▸ WORK REQUEST:
Only the lines from the one containing "In this case, the" to the end of the data are wanted; print them exactly as they appear.

--- INFORMATION Enclosed Below ---

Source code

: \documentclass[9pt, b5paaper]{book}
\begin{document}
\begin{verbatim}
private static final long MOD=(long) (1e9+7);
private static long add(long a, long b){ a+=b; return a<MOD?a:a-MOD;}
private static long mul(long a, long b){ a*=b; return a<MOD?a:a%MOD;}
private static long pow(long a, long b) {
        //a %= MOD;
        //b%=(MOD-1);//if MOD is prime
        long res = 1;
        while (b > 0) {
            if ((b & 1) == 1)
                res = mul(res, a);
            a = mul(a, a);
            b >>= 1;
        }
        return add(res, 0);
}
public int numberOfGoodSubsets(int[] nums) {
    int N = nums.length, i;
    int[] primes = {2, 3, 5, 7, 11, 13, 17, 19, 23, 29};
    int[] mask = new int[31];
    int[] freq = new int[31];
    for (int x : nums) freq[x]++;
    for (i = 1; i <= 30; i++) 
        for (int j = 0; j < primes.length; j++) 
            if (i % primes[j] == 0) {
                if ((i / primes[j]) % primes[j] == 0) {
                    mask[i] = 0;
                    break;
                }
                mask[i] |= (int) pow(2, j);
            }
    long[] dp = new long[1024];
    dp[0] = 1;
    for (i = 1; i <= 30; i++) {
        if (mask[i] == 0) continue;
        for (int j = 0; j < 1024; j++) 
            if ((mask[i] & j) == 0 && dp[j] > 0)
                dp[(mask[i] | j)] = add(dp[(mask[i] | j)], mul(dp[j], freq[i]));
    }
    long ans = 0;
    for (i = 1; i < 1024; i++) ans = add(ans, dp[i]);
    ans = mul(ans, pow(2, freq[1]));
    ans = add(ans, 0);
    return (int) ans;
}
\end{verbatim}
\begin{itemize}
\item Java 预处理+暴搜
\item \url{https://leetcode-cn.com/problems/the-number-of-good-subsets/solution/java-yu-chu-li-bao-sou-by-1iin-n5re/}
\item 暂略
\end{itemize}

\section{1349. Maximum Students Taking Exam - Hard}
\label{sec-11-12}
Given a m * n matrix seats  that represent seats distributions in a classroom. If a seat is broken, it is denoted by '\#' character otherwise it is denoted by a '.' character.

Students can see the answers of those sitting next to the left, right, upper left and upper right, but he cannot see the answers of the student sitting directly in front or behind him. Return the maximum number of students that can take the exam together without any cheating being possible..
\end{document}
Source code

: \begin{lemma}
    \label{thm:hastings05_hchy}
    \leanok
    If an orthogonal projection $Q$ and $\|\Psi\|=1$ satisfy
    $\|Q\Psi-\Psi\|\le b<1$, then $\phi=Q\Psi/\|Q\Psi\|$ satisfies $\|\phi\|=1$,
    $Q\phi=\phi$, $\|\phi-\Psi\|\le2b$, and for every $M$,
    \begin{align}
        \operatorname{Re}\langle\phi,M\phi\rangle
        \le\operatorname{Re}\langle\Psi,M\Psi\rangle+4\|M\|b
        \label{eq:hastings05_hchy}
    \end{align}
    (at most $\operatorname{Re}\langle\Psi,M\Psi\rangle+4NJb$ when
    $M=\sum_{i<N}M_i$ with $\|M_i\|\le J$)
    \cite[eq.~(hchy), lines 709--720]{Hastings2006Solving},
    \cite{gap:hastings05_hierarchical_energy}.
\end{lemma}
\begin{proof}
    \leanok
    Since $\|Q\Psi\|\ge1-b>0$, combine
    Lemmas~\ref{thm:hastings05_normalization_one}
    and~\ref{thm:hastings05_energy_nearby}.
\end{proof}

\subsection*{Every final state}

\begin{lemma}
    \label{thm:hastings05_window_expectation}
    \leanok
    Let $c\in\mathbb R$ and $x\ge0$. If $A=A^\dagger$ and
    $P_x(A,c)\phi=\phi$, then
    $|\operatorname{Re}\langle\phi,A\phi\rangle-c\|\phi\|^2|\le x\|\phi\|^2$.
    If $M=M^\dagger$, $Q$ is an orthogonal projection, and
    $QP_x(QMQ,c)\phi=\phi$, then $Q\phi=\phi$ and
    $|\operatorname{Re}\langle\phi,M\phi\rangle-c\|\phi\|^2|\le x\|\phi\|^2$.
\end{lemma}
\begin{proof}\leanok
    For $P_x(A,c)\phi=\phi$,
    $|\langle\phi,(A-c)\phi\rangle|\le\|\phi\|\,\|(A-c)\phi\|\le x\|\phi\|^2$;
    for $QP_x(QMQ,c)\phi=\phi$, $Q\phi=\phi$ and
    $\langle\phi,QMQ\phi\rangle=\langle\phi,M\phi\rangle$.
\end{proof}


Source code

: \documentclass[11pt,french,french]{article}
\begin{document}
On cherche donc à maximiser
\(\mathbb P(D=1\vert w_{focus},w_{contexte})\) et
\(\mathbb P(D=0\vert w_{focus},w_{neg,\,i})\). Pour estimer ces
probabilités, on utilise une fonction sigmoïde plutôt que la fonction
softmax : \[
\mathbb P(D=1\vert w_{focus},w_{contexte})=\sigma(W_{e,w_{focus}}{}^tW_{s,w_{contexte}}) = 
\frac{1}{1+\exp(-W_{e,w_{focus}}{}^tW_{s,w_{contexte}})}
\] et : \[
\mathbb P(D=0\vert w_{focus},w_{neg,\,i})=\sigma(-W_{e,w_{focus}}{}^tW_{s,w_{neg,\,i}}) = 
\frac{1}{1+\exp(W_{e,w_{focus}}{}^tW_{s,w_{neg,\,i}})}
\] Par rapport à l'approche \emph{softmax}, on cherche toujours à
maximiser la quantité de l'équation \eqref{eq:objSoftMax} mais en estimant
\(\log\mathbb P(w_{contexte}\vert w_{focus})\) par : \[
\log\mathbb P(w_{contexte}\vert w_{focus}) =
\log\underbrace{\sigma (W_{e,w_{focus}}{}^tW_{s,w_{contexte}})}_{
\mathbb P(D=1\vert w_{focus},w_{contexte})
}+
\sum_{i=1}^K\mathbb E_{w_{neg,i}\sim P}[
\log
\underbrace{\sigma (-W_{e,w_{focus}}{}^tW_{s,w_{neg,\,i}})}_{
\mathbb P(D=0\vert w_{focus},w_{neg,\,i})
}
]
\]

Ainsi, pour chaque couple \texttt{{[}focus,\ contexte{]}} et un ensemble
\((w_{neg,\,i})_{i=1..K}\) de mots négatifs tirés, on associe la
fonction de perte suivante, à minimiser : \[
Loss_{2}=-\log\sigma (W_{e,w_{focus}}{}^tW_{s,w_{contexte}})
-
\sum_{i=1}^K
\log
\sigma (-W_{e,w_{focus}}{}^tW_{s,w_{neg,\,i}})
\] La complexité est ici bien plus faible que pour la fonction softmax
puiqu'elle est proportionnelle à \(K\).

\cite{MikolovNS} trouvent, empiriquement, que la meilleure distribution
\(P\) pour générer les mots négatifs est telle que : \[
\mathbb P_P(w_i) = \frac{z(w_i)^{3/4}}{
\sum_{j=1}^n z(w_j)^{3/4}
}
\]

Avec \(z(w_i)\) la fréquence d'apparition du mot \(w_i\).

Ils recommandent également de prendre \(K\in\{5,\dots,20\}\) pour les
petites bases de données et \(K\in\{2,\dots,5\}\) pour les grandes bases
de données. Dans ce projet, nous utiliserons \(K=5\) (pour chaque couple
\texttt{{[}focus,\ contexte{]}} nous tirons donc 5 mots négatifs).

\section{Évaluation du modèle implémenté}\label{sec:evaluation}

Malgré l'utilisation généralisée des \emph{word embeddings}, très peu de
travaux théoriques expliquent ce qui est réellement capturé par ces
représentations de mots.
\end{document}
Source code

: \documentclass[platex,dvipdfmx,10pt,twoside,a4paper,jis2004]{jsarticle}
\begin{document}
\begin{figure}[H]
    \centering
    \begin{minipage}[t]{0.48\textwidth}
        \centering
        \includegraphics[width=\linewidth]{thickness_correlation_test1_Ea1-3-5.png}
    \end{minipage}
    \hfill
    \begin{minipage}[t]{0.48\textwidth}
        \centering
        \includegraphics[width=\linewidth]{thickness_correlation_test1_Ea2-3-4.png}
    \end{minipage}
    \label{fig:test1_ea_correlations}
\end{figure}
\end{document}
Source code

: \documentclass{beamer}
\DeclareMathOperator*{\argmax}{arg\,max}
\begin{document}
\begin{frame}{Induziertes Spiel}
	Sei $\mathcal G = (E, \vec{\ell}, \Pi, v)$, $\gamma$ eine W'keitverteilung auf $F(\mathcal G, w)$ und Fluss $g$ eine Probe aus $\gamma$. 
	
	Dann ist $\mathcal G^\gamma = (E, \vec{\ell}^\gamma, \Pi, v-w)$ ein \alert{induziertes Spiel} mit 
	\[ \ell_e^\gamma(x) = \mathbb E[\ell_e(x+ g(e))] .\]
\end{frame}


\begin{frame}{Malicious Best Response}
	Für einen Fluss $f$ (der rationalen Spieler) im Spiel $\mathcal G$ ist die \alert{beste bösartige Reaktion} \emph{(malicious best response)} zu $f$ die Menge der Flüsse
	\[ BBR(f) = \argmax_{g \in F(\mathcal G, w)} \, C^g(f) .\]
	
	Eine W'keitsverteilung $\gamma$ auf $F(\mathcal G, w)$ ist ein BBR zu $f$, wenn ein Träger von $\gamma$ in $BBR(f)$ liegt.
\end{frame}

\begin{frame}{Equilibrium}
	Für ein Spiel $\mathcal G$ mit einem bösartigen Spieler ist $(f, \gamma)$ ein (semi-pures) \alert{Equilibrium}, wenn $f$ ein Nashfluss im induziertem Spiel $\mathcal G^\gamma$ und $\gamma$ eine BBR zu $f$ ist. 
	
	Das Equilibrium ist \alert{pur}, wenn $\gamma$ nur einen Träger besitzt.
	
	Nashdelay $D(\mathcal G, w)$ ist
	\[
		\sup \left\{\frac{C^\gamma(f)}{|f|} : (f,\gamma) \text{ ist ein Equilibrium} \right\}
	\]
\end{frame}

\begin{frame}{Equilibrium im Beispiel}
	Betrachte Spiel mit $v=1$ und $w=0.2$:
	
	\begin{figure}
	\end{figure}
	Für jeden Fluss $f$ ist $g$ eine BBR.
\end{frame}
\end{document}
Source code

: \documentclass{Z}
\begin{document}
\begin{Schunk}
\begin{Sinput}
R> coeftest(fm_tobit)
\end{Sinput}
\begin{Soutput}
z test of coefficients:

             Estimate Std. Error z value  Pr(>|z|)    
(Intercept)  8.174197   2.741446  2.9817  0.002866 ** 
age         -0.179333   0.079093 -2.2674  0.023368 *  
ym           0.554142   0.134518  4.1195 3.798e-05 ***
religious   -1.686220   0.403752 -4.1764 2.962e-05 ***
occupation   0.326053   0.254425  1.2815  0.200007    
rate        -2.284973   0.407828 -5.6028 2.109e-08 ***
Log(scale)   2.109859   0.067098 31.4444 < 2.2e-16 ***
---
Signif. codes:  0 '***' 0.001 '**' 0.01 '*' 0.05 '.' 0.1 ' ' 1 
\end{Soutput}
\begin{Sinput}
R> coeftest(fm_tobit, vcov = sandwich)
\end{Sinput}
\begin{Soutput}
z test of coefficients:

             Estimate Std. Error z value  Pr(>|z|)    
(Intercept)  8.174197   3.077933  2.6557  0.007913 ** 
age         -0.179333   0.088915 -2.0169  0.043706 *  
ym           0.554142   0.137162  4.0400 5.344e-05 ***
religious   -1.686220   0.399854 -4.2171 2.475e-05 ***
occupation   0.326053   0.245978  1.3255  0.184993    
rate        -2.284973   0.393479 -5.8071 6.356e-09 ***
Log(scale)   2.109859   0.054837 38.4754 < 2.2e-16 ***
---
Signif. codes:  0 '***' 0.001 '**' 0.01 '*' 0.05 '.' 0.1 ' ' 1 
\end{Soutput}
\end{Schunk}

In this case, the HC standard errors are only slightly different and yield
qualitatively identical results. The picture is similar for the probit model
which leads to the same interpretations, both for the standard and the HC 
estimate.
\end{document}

--- End of Enclosed INFORMATION ---

▸ EXERCISE RESULT:
In this case, the HC standard errors are only slightly different and yield
qualitatively identical results. The picture is similar for the probit model
which leads to the same interpretations, both for the standard and the HC 
estimate.
\end{document}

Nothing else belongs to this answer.